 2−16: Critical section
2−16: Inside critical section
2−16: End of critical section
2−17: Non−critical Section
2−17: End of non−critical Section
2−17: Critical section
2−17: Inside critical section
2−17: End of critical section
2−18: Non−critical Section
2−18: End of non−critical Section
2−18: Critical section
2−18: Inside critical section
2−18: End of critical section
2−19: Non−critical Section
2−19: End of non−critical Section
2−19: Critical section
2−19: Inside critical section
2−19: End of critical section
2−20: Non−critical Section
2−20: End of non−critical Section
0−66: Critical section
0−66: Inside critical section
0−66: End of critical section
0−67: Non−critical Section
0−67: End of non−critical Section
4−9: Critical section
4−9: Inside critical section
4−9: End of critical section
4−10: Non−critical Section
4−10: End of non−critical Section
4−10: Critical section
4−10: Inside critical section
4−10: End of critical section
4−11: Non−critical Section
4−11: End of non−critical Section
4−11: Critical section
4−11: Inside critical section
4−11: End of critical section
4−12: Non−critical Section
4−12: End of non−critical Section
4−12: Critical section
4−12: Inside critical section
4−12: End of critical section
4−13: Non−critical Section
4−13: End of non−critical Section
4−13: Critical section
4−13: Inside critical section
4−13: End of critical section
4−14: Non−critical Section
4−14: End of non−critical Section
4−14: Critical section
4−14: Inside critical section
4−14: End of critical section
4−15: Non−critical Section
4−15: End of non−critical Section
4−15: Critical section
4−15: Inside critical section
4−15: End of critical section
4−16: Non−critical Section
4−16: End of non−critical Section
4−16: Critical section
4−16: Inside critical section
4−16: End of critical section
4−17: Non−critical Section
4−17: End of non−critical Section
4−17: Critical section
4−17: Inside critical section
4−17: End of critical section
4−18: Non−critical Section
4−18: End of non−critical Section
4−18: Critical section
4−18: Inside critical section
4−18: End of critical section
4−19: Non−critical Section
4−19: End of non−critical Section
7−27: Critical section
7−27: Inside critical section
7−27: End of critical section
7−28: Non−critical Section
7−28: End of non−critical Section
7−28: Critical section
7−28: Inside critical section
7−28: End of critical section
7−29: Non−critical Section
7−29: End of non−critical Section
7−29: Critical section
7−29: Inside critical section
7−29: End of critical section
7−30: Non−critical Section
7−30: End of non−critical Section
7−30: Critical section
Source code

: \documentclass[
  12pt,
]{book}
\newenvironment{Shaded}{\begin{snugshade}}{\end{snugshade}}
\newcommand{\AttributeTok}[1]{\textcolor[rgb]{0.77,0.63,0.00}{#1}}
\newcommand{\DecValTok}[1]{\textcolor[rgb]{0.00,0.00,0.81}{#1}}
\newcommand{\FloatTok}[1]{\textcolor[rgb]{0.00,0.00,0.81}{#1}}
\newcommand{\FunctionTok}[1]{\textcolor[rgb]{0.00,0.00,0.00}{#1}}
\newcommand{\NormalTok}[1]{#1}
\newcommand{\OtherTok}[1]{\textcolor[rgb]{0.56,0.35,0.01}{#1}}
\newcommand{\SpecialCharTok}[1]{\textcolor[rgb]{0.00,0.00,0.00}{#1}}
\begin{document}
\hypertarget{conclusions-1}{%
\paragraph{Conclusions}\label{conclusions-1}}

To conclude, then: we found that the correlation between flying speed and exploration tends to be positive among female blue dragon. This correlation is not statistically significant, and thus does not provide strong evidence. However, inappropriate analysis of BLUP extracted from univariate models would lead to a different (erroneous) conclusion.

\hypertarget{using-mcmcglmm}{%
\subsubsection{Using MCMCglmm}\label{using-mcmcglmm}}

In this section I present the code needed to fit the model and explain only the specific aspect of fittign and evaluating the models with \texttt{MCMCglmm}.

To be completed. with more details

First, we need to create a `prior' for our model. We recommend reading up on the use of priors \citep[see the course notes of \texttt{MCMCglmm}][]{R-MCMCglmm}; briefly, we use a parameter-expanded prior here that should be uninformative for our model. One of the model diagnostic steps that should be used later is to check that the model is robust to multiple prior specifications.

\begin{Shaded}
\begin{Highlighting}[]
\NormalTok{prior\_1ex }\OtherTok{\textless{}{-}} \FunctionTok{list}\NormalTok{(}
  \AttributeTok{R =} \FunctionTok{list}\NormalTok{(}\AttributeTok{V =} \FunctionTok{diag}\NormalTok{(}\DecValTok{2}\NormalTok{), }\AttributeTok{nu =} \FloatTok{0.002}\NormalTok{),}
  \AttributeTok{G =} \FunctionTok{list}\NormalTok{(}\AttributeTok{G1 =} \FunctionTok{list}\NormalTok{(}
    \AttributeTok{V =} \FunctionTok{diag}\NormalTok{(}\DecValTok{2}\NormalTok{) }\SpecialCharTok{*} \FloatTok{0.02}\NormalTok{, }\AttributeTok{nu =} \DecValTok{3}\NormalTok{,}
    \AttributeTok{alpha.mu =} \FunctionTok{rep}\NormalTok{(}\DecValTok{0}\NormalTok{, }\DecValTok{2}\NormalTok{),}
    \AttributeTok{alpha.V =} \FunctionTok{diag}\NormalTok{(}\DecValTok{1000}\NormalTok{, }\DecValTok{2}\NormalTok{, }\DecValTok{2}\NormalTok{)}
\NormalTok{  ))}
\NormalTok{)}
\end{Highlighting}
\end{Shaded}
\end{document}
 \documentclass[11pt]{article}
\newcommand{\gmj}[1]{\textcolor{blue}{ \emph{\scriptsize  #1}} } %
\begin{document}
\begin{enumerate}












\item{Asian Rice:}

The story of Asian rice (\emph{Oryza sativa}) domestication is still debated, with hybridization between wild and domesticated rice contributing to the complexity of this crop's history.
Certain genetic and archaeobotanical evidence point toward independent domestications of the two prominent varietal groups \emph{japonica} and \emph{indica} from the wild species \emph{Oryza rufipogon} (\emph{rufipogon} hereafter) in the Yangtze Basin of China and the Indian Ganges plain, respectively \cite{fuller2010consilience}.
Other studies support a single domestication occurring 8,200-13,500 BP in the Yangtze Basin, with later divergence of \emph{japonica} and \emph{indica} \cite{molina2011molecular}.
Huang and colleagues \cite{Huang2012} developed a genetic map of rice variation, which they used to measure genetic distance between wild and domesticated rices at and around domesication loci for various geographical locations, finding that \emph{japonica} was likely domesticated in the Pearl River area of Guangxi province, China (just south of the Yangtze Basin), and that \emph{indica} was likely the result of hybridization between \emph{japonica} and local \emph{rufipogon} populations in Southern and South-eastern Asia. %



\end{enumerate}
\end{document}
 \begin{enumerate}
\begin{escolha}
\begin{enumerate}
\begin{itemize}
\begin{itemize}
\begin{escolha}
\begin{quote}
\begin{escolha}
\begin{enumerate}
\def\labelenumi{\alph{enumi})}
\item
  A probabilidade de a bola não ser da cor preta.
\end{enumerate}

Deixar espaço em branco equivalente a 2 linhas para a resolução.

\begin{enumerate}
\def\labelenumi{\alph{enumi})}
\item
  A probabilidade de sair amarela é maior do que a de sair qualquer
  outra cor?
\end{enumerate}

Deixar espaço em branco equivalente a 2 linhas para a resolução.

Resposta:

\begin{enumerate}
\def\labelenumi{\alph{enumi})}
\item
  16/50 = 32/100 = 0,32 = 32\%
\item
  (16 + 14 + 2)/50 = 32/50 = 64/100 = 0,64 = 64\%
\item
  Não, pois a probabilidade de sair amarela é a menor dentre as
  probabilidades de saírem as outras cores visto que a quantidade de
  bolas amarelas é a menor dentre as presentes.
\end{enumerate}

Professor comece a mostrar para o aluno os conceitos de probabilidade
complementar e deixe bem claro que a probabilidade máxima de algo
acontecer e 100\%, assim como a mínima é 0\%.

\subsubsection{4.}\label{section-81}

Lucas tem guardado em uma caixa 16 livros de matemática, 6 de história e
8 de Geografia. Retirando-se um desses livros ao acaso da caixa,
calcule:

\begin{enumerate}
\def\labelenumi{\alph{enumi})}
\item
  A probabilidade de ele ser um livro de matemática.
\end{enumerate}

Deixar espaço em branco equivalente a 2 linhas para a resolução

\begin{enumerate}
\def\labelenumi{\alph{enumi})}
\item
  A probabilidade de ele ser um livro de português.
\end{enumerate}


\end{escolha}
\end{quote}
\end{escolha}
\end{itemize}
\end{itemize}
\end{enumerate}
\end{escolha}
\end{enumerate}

[What is being asked] Find every line of the data that includes the string "evidence". Copy each of those lines.

[Response to this task]
To conclude, then: we found that the correlation between flying speed and exploration tends to be positive among female blue dragon. This correlation is not statistically significant, and thus does not provide strong evidence. However, inappropriate analysis of BLUP extracted from univariate models would lead to a different (erroneous) conclusion.
Certain genetic and archaeobotanical evidence point toward independent domestications of the two prominent varietal groups \emph{japonica} and \emph{indica} from the wild species \emph{Oryza rufipogon} (\emph{rufipogon} hereafter) in the Yangtze Basin of China and the Indian Ganges plain, respectively \cite{fuller2010consilience}.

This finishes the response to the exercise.